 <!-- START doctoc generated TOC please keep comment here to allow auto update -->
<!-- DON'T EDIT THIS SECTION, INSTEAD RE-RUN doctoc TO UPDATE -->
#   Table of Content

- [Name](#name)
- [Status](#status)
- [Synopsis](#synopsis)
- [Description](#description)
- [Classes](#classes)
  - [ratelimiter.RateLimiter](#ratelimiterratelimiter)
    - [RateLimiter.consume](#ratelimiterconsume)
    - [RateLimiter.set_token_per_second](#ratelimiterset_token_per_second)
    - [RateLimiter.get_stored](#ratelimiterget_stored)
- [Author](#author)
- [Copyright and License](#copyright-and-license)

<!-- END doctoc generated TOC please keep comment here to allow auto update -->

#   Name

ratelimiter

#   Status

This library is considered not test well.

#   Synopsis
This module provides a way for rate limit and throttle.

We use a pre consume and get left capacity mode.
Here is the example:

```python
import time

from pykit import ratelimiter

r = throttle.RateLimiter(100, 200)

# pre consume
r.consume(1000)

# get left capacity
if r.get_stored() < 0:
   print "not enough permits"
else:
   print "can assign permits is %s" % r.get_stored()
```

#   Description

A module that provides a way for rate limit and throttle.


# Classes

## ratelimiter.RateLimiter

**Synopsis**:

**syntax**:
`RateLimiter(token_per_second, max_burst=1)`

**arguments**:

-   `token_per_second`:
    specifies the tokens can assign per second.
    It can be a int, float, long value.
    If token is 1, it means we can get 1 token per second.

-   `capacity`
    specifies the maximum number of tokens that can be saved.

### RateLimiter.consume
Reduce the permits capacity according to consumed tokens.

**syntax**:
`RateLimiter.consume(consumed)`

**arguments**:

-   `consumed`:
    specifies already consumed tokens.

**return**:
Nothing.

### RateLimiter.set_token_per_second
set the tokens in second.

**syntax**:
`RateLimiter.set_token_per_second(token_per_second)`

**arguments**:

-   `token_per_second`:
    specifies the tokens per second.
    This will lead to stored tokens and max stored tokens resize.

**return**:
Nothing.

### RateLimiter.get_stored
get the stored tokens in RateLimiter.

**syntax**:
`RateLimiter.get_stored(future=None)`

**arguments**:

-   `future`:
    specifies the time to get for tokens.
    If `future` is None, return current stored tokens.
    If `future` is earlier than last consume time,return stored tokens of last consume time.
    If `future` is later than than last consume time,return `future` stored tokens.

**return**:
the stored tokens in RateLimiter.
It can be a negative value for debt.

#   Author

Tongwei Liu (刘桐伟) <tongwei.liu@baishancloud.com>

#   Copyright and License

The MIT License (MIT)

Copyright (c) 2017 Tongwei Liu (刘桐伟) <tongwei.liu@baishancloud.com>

--------

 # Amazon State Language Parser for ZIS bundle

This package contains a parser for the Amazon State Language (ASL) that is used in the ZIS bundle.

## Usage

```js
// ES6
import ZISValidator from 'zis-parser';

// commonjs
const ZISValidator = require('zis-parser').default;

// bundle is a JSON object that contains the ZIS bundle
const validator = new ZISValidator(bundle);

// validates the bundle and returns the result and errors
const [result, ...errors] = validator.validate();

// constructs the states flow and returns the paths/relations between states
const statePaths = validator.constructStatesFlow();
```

--------

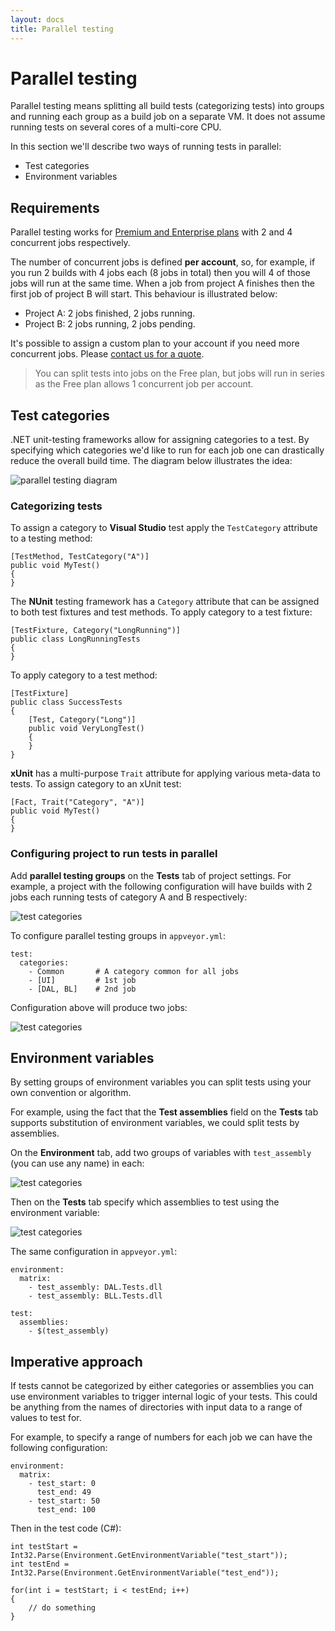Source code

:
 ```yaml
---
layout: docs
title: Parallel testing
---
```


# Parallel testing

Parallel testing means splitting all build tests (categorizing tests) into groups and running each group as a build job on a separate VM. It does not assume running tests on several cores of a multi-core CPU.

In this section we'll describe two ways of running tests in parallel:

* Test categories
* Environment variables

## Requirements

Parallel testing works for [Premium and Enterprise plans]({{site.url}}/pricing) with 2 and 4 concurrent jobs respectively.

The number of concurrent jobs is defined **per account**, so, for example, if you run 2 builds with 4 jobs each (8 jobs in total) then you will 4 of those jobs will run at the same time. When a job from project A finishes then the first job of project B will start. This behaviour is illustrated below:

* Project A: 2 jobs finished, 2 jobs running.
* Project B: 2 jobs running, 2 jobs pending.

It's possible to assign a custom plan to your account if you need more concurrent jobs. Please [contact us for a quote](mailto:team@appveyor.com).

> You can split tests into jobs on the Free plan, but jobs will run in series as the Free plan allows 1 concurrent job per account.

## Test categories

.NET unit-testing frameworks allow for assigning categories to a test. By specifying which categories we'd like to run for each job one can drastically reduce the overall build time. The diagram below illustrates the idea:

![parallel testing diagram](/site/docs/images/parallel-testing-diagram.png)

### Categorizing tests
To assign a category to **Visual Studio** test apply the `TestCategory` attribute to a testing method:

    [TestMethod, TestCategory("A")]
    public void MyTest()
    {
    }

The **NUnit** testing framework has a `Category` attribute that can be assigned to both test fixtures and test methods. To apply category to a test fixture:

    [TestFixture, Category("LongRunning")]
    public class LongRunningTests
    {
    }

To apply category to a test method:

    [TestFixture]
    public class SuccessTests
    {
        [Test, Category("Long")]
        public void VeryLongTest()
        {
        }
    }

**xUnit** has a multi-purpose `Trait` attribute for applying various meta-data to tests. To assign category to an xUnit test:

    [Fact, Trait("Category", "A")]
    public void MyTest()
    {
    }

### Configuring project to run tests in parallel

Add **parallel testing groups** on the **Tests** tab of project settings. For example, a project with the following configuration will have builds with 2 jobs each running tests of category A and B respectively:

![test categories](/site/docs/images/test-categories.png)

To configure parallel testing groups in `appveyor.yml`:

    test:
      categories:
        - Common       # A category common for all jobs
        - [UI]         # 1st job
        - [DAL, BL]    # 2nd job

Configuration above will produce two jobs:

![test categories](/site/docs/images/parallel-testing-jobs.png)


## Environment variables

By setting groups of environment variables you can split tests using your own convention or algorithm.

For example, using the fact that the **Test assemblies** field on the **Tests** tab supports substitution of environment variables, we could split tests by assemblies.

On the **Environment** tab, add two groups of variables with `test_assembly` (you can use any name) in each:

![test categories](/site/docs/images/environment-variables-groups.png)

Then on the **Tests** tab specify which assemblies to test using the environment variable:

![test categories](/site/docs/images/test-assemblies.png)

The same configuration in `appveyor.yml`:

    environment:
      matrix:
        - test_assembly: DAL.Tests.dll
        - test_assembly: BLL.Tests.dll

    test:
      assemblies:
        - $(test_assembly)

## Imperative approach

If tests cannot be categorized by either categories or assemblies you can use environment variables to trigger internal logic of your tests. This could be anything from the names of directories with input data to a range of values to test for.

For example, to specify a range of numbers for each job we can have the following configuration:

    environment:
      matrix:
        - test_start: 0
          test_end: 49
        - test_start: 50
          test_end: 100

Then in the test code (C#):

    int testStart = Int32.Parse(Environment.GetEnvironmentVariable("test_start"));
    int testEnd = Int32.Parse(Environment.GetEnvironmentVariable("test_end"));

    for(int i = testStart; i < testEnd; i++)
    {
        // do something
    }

--------

> _DIRECTIONS FOR THIS TASK_
Copy out only the lines of the records above from the one with "In this section" through the one with "Parallel testing works", exactly as they stand, both included.

> _RESPONSE TO THE TASK_
In this section we'll describe two ways of running tests in parallel:

* Test categories
* Environment variables

## Requirements

Parallel testing works for [Premium and Enterprise plans]({{site.url}}/pricing) with 2 and 4 concurrent jobs respectively.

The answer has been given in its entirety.